Detecting Information Bias

Lost User

Hi, I just stumbled on something and thought I would share it. A while back I mentioned that I was working on a CCC analyzer/solver in my spare time, it's a side project and I haven't finished it. Since I will have some free time towards the end of this year I am picking up the project again. As part of my project I am analyzing the crossword puzzles using a skip-gram word-embedding with over 2 trillion tokens (3M vocab) evaluated in 500 dimensions.
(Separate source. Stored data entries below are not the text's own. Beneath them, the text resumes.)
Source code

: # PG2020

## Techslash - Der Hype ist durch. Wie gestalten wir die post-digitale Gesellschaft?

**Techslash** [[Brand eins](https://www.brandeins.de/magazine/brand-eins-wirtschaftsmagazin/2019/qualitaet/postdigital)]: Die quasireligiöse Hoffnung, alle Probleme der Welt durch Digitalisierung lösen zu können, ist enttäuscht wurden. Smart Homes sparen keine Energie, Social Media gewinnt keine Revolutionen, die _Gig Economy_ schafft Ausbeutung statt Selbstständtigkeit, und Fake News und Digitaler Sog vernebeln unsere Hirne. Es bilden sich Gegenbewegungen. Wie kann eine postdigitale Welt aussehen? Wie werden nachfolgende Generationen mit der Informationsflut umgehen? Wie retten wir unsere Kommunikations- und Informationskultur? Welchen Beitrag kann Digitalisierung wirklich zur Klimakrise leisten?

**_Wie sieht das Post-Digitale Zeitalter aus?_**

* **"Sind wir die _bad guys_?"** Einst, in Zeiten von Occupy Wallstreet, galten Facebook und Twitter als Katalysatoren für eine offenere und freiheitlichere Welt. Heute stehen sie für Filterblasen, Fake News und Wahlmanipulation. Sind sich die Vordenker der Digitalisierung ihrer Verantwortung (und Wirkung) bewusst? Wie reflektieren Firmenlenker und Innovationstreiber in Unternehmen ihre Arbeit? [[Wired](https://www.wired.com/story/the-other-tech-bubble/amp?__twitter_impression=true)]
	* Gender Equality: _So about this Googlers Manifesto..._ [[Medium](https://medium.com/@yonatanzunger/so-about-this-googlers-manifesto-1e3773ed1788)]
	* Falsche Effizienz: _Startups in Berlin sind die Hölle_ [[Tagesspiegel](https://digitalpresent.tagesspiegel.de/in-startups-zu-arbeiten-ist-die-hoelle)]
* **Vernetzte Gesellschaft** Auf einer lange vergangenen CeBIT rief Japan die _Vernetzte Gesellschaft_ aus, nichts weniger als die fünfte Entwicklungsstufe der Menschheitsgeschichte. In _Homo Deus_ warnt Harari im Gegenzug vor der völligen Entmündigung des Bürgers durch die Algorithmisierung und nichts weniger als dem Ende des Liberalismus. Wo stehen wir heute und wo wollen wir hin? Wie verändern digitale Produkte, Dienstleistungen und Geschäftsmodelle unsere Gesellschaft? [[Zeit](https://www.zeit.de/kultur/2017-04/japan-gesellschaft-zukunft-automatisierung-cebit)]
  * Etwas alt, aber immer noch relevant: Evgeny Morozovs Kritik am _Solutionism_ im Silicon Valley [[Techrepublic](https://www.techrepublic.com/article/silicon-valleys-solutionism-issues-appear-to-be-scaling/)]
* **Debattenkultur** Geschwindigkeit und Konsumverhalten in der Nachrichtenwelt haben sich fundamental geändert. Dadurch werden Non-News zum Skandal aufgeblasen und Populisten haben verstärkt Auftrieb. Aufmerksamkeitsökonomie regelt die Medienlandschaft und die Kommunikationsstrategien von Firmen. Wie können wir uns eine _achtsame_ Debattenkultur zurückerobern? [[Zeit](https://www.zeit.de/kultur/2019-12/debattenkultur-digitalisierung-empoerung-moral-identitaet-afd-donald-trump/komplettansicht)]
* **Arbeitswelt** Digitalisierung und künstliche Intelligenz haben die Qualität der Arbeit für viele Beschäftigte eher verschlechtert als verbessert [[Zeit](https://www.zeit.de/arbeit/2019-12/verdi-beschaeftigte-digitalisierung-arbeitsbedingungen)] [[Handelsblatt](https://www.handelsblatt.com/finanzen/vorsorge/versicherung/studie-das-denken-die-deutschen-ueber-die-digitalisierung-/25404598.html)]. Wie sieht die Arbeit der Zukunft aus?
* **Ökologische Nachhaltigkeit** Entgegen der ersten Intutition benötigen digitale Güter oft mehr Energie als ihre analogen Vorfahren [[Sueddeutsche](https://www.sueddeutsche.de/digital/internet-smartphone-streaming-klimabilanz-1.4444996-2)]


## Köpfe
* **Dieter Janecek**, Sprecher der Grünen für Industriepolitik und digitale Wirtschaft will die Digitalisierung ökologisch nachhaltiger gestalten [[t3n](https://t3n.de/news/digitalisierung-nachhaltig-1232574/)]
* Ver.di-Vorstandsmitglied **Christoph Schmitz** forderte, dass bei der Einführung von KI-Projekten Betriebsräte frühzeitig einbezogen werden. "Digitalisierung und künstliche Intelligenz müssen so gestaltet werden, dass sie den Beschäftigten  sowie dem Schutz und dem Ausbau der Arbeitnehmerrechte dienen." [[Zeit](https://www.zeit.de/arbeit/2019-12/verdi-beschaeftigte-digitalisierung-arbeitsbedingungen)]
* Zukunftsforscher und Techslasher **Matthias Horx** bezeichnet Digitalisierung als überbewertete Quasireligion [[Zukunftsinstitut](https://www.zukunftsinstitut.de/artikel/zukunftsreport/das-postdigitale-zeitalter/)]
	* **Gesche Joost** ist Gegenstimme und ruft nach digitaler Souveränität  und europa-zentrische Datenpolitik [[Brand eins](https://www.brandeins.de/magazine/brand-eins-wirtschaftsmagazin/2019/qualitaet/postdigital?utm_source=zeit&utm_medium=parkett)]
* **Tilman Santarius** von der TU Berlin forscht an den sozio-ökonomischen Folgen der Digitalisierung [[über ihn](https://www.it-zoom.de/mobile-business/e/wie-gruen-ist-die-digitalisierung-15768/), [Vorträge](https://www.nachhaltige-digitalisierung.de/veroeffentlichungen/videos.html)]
The embedding is trained from parts of the English Gigaword corpus , the wikipedia dump and most of the news/science articles from 2011-2017. (Yes, alot of data!) One of my unit tests checks the 100 common nouns in the English language for certain characteristics.

[Top 10 correlations for Government]

governments 0.723813
minister 0.618532
administration 0.60618
federal 0.595554
governmental 0.587466
cabinet 0.584909
public 0.583068
ministry 0.579487
officials 0.572555
whitlam 0.565244

I like to think that I have a good grasp of the English language. However last night I noticed something that stood out, I saw a word relation that seemed unusual. The word 'Whitlam' was showing up as being very highly related to the word 'government'. I'd never heard of that word before so I looked up the definition. It's not a word, it's a persons name but how could the world's population of 7.9 billion use this word at such a high frequency under the context of 'government'. The spearman[^] and pearson correlation[^] was so high... it could only mean that the word was being used directly next to

Greg Utas

Wikipedia also needs to be heavily faded for anything that involves political opinion.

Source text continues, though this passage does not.